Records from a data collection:
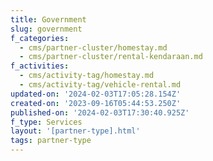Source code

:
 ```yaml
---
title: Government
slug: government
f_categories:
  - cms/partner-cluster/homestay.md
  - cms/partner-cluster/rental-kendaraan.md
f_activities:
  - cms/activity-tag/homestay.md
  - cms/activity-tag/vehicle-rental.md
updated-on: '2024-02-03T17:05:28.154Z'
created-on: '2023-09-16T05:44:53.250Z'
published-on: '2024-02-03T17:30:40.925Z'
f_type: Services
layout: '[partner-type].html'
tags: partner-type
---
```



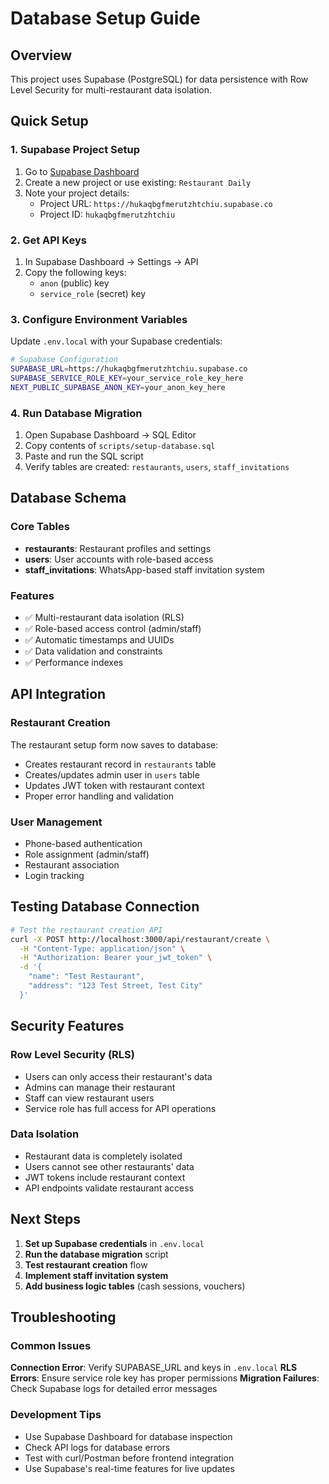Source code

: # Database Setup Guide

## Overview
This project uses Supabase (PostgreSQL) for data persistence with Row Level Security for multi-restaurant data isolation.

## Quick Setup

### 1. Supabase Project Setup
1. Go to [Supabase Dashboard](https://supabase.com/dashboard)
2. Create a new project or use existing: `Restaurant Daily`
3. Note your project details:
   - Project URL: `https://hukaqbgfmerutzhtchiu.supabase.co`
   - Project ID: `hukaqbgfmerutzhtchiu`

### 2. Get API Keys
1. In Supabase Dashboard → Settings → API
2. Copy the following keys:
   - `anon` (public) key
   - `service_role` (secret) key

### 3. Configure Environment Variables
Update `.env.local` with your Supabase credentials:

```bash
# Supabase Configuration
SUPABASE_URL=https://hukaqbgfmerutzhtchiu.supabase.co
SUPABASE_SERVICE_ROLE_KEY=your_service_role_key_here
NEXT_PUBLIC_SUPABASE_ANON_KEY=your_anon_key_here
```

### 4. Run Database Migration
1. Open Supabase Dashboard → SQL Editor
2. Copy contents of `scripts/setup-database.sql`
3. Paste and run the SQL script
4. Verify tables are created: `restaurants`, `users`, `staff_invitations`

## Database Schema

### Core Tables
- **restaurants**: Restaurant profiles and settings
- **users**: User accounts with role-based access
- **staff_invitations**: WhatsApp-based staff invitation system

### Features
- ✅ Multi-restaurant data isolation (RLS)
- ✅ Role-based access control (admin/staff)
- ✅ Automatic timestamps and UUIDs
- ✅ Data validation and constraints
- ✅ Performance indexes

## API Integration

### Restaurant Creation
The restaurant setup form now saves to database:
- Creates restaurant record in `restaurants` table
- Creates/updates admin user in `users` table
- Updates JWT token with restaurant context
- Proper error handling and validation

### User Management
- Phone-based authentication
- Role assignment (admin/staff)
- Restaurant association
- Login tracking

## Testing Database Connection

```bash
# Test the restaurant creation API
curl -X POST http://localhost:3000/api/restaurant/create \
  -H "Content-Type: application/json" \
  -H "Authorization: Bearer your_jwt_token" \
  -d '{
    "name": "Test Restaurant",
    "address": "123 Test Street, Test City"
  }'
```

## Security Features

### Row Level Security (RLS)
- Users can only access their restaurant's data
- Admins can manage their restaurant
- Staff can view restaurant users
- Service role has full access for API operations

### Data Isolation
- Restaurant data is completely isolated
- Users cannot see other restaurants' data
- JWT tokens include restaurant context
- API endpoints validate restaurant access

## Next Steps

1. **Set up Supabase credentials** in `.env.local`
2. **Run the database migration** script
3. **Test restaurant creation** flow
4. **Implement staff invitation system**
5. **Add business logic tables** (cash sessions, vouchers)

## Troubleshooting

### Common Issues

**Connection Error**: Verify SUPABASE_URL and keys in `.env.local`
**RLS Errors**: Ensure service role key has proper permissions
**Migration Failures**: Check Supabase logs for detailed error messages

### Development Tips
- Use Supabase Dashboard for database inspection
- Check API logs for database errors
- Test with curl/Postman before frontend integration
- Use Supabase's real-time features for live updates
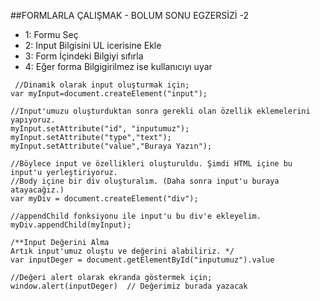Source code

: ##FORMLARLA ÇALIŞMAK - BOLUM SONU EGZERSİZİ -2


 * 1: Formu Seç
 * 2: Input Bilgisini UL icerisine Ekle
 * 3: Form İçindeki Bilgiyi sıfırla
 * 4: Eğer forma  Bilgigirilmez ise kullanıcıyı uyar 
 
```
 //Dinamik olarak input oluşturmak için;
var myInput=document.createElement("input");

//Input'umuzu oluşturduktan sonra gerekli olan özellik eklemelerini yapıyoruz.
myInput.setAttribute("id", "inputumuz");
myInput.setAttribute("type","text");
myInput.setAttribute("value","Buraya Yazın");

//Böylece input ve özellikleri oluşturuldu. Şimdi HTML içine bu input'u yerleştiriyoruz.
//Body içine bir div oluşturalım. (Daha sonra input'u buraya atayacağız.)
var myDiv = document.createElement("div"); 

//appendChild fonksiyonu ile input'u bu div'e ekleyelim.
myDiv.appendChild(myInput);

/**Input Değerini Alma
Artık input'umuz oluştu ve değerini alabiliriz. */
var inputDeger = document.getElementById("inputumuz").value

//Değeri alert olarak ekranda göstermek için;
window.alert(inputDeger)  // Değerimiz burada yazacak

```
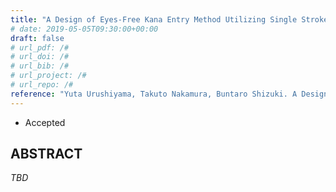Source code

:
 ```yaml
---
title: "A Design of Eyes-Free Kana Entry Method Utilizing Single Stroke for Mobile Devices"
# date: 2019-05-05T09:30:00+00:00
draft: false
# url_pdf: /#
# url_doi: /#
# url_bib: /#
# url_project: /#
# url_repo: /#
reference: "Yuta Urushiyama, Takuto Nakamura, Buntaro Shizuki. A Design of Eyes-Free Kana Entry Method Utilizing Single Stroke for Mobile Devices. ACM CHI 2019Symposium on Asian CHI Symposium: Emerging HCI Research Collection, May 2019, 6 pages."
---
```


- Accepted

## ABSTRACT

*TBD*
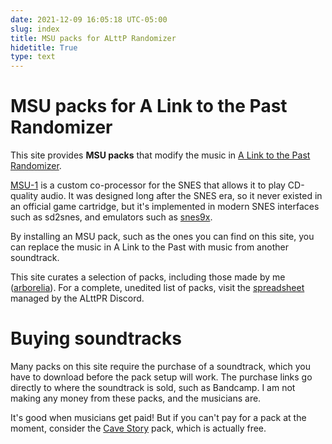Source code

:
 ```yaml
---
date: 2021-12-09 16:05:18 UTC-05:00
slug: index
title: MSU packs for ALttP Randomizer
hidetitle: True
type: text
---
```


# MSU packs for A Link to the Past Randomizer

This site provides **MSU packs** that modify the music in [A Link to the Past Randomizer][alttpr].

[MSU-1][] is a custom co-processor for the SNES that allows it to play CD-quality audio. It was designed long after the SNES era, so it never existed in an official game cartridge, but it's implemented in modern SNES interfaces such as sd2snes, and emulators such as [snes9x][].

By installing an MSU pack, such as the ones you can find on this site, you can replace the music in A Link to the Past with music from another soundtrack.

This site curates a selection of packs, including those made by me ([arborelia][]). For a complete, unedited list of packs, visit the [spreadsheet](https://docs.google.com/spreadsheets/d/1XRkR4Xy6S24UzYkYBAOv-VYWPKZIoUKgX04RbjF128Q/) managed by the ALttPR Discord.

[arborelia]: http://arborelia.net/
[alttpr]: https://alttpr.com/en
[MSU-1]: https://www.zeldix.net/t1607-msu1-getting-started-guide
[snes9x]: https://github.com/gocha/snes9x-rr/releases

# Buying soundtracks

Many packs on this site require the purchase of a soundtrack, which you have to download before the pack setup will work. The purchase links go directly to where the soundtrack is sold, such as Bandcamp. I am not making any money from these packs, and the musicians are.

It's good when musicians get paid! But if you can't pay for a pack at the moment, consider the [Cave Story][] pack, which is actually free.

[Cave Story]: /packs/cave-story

**WHAT NEEDS TO BE DONE:** Find the word "appendChild" in the entries above, then copy each line that holds it.

**RESULT FOR THIS TASK:**
//appendChild fonksiyonu ile input'u bu div'e ekleyelim.
myDiv.appendChild(myInput);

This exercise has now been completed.